This lab will take approximately 60 minutes to complete.

Before you start

You’ll need an Azure subscription in which you have administrative-level access.

Provision an Azure Synapse Analytics workspace

An Azure Synapse Analytics workspace provides a central point for managing data and data processing runtimes. You can provision a workspace using the interactive interface in the Azure portal, or you can deploy a workspace and resources within it by using a script or template. In most production scenarios, it’s best to automate provisioning with scripts and templates so that you can incorporate resource deployment into a repeatable development and operations (DevOps) process.

In this exercise, you’ll use a combination of a PowerShell script and an ARM template to provision Azure Synapse Analytics.

  1. In a web browser, sign into the Azure portal at https://portal.azure.com.
  2. Use the [>_] button to the right of the search bar at the top of the page to create a new Cloud Shell in the Azure portal, selecting a PowerShell environment and creating storage if prompted. The cloud shell provides a command line interface in a pane at the bottom of the Azure portal, as shown here:

    Azure portal with a cloud shell pane

    Note: If you have previously created a cloud shell that uses a Bash environment, use the the drop-down menu at the top left of the cloud shell pane to change it to PowerShell.
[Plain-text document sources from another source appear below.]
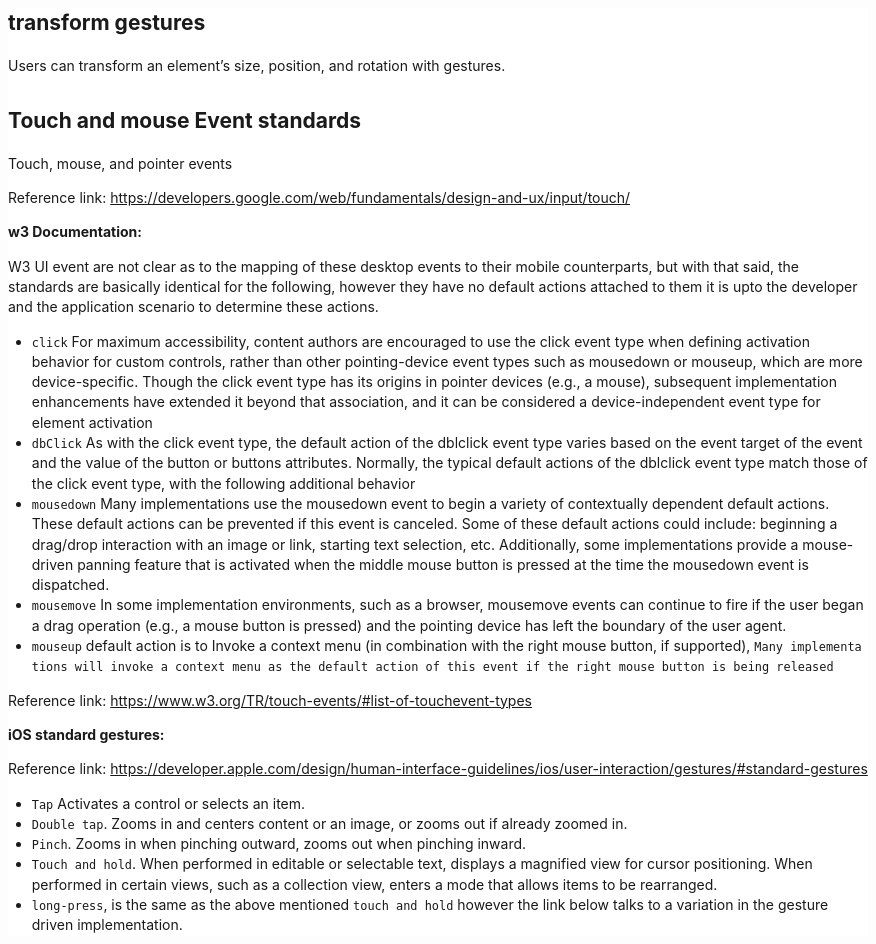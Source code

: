  ## transform gestures
Users can transform an element’s size, position, and rotation with gestures.

## Touch and mouse Event standards
Touch, mouse, and pointer events

Reference link: https://developers.google.com/web/fundamentals/design-and-ux/input/touch/

__w3 Documentation:__

W3 UI event are not clear as to the mapping of these desktop events to their mobile counterparts, but with that said, the standards
are basically identical for the following, however they have no default actions attached to them it is upto the developer and the application scenario to determine these actions.

- `click` For maximum accessibility, content authors are encouraged to use the click event type when defining activation behavior for custom controls, rather than other pointing-device event types such as mousedown or mouseup, which are more device-specific. Though the click event type has its origins in pointer devices (e.g., a mouse), subsequent implementation enhancements have extended it beyond that association, and it can be considered a device-independent event type for element activation
- `dbClick` As with the click event type, the default action of the dblclick event type varies based on the event target of the event and the value of the button or buttons attributes. Normally, the typical default actions of the dblclick event type match those of the click event type, with the following additional behavior
- `mousedown` Many implementations use the mousedown event to begin a variety of contextually dependent default actions. These default actions can be prevented if this event is canceled. Some of these default actions could include: beginning a drag/drop interaction with an image or link, starting text selection, etc. Additionally, some implementations provide a mouse-driven panning feature that is activated when the middle mouse button is pressed at the time the mousedown event is dispatched.
- `mousemove` In some implementation environments, such as a browser, mousemove events can continue to fire if the user began a drag operation (e.g., a mouse button is pressed) and the pointing device has left the boundary of the user agent.
- `mouseup` default action is to Invoke a context menu (in combination with the right mouse button, if supported),
`Many implementations will invoke a context menu as the default action of this event if the right mouse button is being released`

Reference link: https://www.w3.org/TR/touch-events/#list-of-touchevent-types

__iOS standard gestures:__
 
Reference link: https://developer.apple.com/design/human-interface-guidelines/ios/user-interaction/gestures/#standard-gestures

- `Tap` Activates a control or selects an item.
- `Double tap`. Zooms in and centers content or an image, or zooms out if already zoomed in.
- `Pinch`. Zooms in when pinching outward, zooms out when pinching inward.
- `Touch and hold`. When performed in editable or selectable text, displays a magnified view for cursor positioning. When performed in certain views, such as a collection view, enters a mode that allows items to be rearranged.
- `long-press`, is the same as the above mentioned `touch and hold` however the link below talks to a variation in the gesture driven implementation.
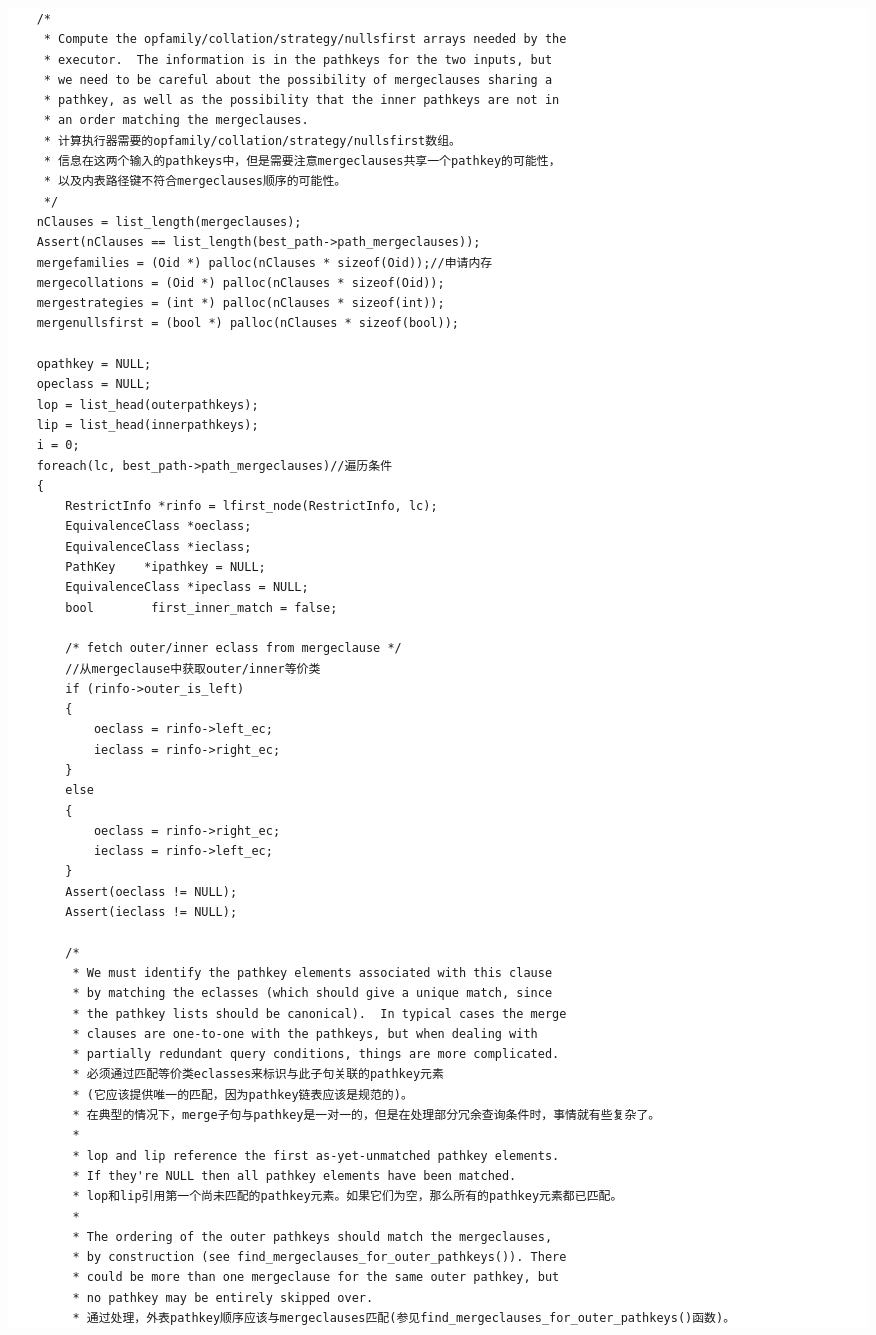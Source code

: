         /*
         * Compute the opfamily/collation/strategy/nullsfirst arrays needed by the
         * executor.  The information is in the pathkeys for the two inputs, but
         * we need to be careful about the possibility of mergeclauses sharing a
         * pathkey, as well as the possibility that the inner pathkeys are not in
         * an order matching the mergeclauses.
         * 计算执行器需要的opfamily/collation/strategy/nullsfirst数组。
         * 信息在这两个输入的pathkeys中，但是需要注意mergeclauses共享一个pathkey的可能性，
         * 以及内表路径键不符合mergeclauses顺序的可能性。
         */
        nClauses = list_length(mergeclauses);
        Assert(nClauses == list_length(best_path->path_mergeclauses));
        mergefamilies = (Oid *) palloc(nClauses * sizeof(Oid));//申请内存
        mergecollations = (Oid *) palloc(nClauses * sizeof(Oid));
        mergestrategies = (int *) palloc(nClauses * sizeof(int));
        mergenullsfirst = (bool *) palloc(nClauses * sizeof(bool));
    
        opathkey = NULL;
        opeclass = NULL;
        lop = list_head(outerpathkeys);
        lip = list_head(innerpathkeys);
        i = 0;
        foreach(lc, best_path->path_mergeclauses)//遍历条件
        {
            RestrictInfo *rinfo = lfirst_node(RestrictInfo, lc);
            EquivalenceClass *oeclass;
            EquivalenceClass *ieclass;
            PathKey    *ipathkey = NULL;
            EquivalenceClass *ipeclass = NULL;
            bool        first_inner_match = false;
    
            /* fetch outer/inner eclass from mergeclause */
            //从mergeclause中获取outer/inner等价类
            if (rinfo->outer_is_left)
            {
                oeclass = rinfo->left_ec;
                ieclass = rinfo->right_ec;
            }
            else
            {
                oeclass = rinfo->right_ec;
                ieclass = rinfo->left_ec;
            }
            Assert(oeclass != NULL);
            Assert(ieclass != NULL);
    
            /*
             * We must identify the pathkey elements associated with this clause
             * by matching the eclasses (which should give a unique match, since
             * the pathkey lists should be canonical).  In typical cases the merge
             * clauses are one-to-one with the pathkeys, but when dealing with
             * partially redundant query conditions, things are more complicated.
             * 必须通过匹配等价类eclasses来标识与此子句关联的pathkey元素
             * (它应该提供唯一的匹配，因为pathkey链表应该是规范的)。
             * 在典型的情况下，merge子句与pathkey是一对一的，但是在处理部分冗余查询条件时，事情就有些复杂了。
             * 
             * lop and lip reference the first as-yet-unmatched pathkey elements.
             * If they're NULL then all pathkey elements have been matched.
             * lop和lip引用第一个尚未匹配的pathkey元素。如果它们为空，那么所有的pathkey元素都已匹配。
             *
             * The ordering of the outer pathkeys should match the mergeclauses,
             * by construction (see find_mergeclauses_for_outer_pathkeys()). There
             * could be more than one mergeclause for the same outer pathkey, but
             * no pathkey may be entirely skipped over.
             * 通过处理，外表pathkey顺序应该与mergeclauses匹配(参见find_mergeclauses_for_outer_pathkeys()函数)。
  3. Note that you can resize the cloud shell by dragging the separator bar at the top of the pane, or by using the , , and X icons at the top right of the pane to minimize, maximize, and close the pane. For more information about using the Azure Cloud Shell, see the Azure Cloud Shell documentation.

  4. In the PowerShell pane, enter the following commands to clone this repo:

     rm -r dp-000 -f
     git clone https://github.com/MicrosoftLearning/mslearn-synapse dp-000
    
  5. After the repo has been cloned, enter the following commands to change to the folder for this lab and run the setup.ps1 script it contains:

     cd dp-000/Allfiles/Labs/01
     ./setup.ps1
    
  6. If prompted, choose which subscription you want to use (this will only happen if you have access to multiple Azure subscriptions).
  7. When prompted, enter a suitable password to be set for your Azure Synapse SQL pool.

    Note: Be sure to remember this password!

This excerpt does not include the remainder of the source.